§ PROBLEM
The lines to find are those in the entries that hold the word "folder"; copy every one of them.

§ GIVEN RECORDS
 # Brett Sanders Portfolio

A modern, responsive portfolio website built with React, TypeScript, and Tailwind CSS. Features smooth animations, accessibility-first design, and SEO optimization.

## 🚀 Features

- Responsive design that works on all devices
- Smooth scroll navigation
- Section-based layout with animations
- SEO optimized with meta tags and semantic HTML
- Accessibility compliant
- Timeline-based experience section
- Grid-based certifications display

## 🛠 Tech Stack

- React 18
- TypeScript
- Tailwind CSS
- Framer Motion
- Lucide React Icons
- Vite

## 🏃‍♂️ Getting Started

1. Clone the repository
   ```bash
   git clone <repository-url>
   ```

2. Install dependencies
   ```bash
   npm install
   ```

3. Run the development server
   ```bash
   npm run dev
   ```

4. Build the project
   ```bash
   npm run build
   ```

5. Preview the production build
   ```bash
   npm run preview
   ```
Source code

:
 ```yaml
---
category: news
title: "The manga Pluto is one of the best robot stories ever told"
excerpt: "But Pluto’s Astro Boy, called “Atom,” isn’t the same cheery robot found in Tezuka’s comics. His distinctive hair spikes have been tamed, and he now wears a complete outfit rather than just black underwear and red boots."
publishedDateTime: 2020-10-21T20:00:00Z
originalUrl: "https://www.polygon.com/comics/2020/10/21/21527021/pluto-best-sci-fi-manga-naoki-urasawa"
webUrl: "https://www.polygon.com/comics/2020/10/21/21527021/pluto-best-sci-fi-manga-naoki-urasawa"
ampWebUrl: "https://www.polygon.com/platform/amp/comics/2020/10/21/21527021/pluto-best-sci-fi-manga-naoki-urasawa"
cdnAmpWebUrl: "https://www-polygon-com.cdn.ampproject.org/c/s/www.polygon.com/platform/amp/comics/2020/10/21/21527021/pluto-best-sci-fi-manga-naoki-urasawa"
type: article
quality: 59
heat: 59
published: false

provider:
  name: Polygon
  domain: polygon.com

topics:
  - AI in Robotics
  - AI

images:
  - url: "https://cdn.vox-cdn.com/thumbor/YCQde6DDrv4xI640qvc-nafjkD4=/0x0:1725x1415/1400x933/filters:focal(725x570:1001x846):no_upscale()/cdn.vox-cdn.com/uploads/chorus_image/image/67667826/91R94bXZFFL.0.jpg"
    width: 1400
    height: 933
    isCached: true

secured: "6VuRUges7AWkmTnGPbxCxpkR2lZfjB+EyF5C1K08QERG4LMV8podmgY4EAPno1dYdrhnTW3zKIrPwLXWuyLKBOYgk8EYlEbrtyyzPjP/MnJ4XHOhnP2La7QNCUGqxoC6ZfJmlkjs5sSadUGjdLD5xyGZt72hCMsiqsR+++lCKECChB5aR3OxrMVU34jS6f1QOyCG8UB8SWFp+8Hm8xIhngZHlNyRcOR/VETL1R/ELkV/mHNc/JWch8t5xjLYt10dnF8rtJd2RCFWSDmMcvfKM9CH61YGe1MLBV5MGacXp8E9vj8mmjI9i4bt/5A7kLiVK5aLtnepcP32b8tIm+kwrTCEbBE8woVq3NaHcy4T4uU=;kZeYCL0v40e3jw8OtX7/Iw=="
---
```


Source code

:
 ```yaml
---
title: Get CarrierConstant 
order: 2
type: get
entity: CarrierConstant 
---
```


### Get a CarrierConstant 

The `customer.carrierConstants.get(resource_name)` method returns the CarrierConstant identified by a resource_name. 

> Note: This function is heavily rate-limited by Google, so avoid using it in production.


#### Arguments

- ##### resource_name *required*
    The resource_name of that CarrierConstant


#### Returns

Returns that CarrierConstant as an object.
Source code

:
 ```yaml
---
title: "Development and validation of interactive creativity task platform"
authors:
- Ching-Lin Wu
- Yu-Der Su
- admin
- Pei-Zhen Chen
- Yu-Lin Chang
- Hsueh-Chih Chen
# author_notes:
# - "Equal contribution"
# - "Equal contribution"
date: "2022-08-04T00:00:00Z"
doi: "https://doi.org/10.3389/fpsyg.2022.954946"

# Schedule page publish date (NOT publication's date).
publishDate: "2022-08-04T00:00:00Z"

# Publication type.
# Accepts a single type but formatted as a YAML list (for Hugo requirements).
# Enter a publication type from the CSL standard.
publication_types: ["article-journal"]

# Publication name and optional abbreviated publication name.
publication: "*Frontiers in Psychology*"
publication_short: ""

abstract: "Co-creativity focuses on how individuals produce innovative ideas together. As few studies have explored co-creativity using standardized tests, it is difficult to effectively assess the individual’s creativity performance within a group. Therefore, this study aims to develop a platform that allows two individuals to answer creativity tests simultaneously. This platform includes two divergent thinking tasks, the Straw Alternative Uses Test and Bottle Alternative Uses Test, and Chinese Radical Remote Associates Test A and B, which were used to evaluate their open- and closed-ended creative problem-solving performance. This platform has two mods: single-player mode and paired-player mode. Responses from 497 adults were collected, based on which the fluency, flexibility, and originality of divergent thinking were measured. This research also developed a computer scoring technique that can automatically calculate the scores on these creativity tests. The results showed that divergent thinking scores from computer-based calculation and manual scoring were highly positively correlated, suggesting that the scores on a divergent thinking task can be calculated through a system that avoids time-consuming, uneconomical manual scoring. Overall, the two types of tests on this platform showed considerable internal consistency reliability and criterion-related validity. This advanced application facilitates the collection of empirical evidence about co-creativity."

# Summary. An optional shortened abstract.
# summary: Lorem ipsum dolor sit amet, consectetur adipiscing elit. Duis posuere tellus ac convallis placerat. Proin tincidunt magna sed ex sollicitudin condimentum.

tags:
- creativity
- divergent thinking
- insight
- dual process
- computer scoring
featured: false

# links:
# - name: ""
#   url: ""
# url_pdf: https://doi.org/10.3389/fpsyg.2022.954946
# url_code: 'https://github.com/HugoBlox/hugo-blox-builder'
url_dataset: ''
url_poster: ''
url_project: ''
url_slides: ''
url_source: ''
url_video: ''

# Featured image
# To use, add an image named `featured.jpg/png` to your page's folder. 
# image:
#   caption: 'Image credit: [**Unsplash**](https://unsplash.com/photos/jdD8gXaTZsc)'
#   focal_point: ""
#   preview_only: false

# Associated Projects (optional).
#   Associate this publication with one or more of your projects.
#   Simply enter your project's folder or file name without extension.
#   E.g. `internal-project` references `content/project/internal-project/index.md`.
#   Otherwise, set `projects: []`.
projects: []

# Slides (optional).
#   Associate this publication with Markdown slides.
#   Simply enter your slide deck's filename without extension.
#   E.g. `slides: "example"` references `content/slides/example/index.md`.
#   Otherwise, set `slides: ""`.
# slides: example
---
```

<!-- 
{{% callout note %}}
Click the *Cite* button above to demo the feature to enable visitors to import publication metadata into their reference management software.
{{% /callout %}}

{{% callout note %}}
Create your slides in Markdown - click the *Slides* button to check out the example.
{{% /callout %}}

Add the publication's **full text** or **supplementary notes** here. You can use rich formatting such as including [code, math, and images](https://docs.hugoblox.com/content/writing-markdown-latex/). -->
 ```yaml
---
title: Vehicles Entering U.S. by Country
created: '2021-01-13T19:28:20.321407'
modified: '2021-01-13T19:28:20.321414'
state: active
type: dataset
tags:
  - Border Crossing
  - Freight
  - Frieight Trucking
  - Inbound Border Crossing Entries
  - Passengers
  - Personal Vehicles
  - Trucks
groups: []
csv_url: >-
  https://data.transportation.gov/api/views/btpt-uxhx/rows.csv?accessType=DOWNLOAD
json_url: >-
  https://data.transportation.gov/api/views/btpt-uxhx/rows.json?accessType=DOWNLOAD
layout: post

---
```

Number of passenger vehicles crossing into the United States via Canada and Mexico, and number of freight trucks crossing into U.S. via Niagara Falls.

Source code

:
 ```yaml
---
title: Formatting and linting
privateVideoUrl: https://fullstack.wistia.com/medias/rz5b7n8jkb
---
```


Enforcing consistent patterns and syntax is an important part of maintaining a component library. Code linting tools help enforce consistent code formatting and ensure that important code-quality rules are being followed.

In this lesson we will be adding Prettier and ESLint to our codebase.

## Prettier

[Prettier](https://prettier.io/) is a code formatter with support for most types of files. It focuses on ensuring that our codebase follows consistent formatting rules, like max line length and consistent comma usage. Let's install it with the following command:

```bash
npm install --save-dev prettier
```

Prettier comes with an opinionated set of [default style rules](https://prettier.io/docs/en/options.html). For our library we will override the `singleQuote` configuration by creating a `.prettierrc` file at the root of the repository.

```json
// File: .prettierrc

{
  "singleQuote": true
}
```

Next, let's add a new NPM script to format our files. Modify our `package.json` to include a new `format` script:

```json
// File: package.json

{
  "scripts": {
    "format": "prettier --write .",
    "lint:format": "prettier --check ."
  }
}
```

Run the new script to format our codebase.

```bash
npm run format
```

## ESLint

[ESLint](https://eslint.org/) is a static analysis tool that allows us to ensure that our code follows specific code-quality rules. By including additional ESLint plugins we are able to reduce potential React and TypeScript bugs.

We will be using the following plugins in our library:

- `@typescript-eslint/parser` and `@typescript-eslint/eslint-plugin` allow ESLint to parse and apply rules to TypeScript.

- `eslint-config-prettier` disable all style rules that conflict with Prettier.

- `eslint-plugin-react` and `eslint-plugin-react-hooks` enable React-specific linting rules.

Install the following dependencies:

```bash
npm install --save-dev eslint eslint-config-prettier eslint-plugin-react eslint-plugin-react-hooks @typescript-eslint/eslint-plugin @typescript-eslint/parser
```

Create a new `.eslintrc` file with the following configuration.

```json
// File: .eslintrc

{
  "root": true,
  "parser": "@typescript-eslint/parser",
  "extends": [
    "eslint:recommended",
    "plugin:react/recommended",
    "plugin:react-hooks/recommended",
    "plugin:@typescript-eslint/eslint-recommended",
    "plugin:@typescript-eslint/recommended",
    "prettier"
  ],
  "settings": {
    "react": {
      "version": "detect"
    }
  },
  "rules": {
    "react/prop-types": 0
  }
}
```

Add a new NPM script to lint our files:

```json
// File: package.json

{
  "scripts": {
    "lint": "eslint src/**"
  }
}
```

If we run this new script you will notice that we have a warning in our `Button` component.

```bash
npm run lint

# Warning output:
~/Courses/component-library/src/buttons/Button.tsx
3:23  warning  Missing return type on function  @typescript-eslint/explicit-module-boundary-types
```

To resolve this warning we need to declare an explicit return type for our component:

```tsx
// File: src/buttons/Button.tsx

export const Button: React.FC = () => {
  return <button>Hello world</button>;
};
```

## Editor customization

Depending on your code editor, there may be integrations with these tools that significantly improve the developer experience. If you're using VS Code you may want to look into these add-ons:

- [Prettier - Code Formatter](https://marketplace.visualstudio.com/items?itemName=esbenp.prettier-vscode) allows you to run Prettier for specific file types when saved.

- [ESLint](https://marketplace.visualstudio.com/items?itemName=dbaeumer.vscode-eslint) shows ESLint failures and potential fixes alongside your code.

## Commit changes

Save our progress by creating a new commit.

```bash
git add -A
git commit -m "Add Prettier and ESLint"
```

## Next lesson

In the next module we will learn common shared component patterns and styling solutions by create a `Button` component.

§ RESULT
# To use, add an image named `featured.jpg/png` to your page's folder. 
#   Simply enter your project's folder or file name without extension.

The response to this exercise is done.